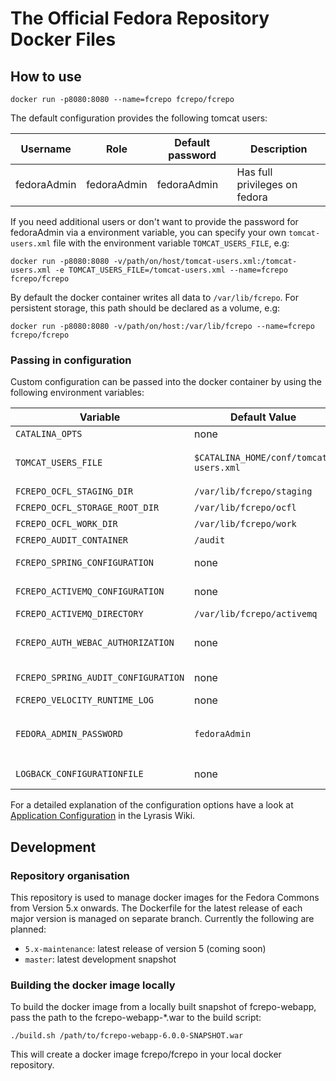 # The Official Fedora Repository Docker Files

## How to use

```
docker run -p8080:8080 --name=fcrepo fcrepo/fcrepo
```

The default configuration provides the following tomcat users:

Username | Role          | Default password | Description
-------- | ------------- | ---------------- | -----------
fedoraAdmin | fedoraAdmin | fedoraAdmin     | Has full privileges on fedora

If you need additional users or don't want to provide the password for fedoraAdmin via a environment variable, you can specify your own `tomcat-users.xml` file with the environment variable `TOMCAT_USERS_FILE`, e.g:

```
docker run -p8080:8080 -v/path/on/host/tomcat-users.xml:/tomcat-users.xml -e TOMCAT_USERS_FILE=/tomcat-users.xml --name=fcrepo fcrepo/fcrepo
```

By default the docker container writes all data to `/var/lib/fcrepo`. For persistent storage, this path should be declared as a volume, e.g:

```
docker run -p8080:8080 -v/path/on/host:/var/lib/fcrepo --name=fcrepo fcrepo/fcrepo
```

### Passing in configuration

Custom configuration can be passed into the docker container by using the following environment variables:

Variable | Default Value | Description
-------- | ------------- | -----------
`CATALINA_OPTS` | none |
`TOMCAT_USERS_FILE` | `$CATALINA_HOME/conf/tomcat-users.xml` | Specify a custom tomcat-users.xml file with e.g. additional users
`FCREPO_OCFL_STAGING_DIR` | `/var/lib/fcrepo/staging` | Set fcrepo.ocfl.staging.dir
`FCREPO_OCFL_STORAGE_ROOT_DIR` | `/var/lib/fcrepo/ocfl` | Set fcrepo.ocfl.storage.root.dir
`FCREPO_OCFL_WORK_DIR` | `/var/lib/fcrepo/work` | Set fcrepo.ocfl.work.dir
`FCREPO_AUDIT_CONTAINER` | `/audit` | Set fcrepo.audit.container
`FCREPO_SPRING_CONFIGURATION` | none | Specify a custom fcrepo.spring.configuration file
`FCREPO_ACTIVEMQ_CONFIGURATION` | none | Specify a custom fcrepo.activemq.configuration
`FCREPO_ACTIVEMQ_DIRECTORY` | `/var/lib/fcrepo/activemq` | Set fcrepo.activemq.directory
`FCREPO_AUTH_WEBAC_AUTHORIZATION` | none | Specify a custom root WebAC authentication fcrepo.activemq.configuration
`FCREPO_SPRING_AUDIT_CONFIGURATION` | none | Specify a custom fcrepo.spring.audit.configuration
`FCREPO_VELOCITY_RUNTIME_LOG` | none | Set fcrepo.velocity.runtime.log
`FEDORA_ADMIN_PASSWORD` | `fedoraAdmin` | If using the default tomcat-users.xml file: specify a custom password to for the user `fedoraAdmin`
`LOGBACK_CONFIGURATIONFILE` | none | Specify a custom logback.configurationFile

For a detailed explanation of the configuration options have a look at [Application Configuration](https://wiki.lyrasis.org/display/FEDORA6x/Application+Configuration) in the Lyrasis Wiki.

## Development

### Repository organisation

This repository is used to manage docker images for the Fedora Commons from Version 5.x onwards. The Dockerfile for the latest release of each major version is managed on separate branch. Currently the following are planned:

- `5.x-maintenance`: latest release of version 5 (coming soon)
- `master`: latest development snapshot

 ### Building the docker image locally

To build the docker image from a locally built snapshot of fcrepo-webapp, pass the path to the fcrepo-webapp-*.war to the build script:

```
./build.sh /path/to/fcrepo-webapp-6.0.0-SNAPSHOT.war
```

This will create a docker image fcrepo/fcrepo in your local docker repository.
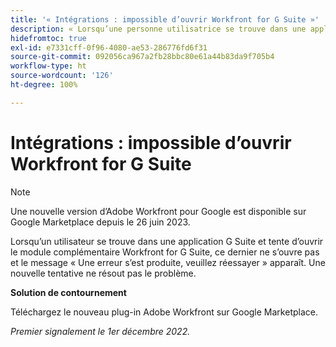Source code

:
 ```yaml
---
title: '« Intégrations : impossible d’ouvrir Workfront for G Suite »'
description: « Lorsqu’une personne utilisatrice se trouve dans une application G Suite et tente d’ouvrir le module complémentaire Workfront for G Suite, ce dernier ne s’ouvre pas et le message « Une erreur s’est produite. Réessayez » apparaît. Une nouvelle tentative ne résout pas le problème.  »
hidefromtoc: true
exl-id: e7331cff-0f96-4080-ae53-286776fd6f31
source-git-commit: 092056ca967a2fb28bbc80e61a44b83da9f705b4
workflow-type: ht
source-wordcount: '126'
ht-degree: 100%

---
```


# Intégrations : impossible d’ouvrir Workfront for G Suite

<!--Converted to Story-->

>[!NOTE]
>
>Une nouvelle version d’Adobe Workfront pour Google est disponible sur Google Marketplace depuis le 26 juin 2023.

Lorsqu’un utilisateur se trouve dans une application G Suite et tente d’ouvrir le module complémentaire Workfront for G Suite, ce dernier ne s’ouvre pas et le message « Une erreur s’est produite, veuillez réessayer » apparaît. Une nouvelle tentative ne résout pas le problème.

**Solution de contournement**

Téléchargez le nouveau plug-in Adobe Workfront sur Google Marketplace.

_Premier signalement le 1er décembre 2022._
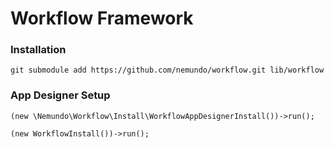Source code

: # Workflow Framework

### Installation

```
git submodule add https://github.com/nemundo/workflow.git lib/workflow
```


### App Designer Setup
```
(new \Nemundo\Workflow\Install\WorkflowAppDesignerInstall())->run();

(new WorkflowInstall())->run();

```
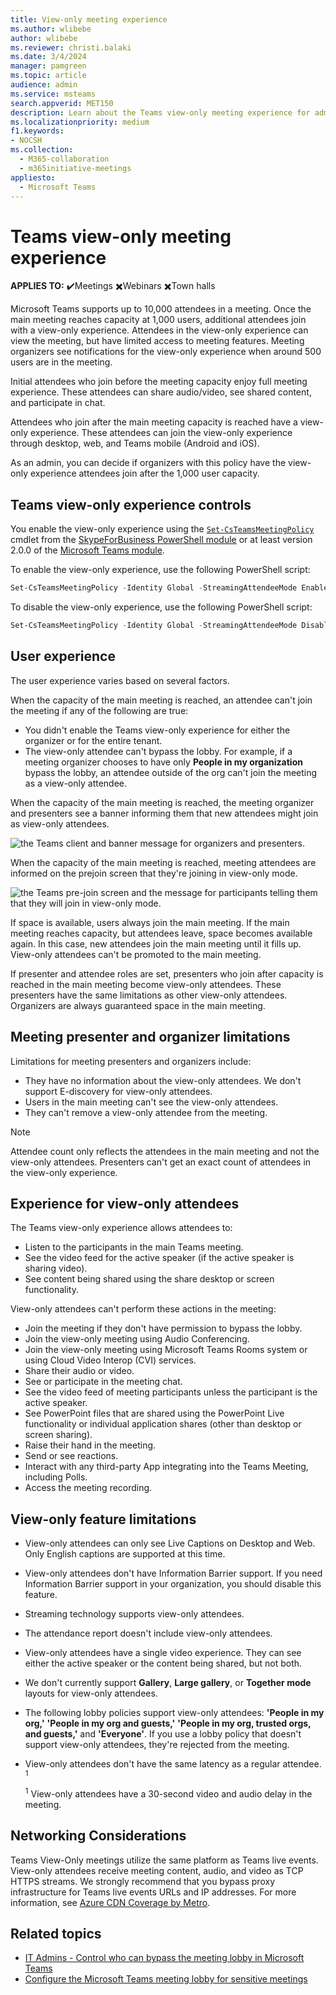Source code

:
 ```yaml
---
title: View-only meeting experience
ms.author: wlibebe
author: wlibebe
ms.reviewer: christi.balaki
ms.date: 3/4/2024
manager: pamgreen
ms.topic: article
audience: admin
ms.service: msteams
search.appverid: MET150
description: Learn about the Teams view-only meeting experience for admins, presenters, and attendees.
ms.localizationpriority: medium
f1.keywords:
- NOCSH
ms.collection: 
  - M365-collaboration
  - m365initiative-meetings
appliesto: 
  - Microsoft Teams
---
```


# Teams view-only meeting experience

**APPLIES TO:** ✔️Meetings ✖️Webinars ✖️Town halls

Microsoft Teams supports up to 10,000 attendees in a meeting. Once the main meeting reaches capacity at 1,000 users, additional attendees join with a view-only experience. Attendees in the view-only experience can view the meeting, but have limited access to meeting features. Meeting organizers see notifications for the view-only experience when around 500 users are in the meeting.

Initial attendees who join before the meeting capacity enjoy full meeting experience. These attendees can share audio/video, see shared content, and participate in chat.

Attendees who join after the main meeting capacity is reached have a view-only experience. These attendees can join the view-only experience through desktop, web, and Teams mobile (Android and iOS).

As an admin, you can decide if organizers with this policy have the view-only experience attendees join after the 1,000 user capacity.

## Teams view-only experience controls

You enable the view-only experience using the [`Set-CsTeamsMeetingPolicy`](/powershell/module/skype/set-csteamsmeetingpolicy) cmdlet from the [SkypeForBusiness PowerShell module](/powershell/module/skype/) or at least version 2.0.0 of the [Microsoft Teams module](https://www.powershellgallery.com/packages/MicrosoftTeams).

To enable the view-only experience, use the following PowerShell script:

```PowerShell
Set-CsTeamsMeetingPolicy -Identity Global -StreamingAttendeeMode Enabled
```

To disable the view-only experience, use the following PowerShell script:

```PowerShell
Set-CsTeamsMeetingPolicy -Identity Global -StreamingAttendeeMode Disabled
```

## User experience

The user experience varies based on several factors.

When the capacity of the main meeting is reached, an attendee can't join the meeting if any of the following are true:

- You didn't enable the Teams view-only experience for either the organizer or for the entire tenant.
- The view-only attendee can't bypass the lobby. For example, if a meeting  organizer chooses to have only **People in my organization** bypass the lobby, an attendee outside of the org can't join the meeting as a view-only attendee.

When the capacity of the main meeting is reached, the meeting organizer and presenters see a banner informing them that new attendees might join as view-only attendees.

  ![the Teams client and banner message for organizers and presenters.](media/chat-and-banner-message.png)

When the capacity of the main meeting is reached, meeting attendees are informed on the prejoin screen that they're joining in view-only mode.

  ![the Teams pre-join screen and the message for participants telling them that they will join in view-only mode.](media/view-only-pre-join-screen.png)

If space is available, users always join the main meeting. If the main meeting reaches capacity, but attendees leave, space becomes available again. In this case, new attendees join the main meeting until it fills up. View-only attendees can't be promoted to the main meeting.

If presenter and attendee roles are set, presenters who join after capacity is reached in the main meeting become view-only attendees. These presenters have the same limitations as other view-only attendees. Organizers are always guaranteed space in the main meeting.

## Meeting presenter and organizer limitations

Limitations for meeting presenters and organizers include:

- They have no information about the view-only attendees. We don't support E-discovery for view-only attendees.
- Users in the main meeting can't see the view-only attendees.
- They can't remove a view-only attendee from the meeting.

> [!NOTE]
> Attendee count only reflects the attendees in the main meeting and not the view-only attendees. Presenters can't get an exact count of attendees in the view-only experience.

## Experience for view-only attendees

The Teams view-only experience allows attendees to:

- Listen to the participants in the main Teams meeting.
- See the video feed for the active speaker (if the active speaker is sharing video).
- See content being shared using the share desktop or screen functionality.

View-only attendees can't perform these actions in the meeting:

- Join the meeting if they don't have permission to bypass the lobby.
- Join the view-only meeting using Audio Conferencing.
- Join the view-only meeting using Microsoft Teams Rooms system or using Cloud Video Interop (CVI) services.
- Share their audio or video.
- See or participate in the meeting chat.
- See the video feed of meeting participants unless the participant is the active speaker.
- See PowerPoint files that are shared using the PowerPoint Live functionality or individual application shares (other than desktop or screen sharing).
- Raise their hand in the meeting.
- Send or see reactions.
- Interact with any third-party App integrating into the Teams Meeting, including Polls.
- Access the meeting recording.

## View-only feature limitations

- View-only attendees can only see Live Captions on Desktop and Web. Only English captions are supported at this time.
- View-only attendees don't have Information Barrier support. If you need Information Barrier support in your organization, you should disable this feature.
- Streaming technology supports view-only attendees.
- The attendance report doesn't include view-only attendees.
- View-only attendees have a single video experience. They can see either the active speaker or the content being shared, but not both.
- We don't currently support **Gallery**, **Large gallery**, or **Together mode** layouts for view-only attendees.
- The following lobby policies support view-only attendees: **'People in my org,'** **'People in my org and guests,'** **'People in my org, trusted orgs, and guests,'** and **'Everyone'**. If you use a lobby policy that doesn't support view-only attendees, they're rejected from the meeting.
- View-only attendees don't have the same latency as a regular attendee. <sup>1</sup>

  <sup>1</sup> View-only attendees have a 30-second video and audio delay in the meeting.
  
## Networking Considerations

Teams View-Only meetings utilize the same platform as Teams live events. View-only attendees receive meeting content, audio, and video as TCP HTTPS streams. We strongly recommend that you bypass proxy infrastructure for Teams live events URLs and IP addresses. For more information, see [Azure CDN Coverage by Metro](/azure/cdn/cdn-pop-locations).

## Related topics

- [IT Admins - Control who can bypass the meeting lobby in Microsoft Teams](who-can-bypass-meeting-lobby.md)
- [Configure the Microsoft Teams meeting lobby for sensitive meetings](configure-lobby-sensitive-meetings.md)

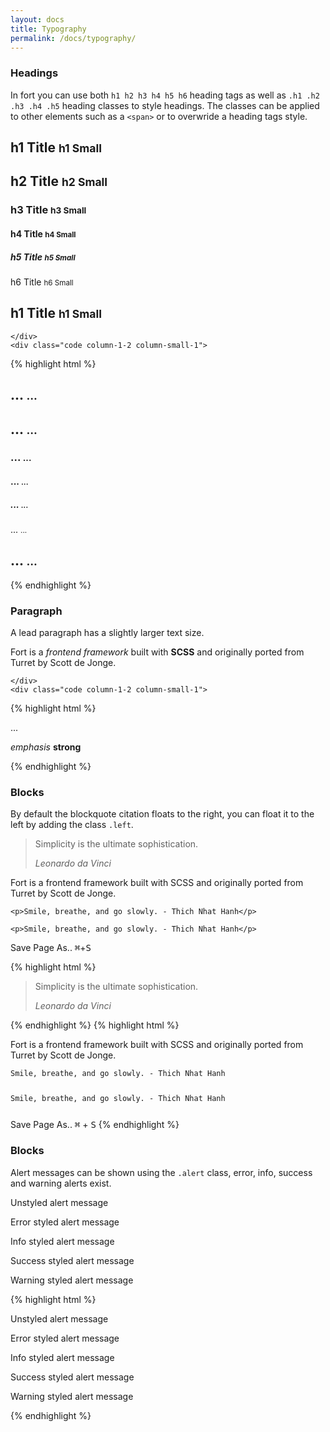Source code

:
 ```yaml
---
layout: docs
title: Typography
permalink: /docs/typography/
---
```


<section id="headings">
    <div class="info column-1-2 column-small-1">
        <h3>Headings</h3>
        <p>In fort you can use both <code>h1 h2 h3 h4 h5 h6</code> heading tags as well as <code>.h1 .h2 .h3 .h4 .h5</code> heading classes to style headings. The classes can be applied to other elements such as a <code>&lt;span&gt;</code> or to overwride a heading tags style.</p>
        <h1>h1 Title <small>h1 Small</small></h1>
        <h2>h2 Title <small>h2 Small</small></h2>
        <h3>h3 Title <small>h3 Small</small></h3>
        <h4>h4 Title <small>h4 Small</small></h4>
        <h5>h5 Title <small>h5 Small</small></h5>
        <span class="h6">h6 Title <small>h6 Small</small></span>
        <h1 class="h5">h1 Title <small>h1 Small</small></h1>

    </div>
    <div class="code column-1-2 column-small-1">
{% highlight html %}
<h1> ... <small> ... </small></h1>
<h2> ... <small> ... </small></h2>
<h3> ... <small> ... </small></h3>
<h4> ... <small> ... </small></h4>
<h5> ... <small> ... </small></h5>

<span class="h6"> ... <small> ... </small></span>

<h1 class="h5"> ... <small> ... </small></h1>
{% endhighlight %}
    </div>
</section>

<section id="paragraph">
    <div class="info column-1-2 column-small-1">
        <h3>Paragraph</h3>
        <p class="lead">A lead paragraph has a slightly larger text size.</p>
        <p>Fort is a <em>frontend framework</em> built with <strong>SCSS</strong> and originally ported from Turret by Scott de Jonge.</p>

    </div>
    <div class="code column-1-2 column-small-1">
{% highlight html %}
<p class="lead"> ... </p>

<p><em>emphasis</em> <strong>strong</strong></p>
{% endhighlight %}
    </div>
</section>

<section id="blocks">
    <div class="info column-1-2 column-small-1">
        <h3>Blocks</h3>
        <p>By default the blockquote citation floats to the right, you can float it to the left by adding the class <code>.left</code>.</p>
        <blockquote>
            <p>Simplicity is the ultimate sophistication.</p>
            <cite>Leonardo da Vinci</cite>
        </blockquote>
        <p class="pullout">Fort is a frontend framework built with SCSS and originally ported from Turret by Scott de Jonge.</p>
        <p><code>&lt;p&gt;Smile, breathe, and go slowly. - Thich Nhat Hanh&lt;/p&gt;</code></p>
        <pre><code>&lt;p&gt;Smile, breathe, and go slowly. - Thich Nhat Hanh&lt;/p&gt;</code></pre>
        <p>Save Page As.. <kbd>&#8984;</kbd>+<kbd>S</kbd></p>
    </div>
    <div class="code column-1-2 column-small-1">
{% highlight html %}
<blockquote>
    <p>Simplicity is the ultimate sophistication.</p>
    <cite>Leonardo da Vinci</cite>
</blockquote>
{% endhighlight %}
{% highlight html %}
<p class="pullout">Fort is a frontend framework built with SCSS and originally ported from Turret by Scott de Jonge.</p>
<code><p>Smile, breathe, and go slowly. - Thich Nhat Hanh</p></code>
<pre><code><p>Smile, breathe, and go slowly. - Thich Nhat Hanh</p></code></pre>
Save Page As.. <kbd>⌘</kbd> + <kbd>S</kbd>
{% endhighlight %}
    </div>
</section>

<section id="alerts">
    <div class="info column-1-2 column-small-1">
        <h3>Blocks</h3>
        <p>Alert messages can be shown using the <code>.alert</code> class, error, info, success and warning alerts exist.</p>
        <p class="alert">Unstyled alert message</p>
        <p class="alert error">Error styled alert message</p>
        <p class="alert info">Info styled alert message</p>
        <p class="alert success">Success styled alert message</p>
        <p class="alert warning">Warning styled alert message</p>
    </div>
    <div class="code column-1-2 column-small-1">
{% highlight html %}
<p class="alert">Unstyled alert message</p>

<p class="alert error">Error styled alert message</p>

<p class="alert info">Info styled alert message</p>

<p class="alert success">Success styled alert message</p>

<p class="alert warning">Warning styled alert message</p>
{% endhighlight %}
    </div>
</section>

WHAT THE TASK ASKS — Where does the word "their" appear in the records? Copy every line that holds it.

RESPONSE TO THE EXERCISE —
- Share their audio or video.
- Raise their hand in the meeting.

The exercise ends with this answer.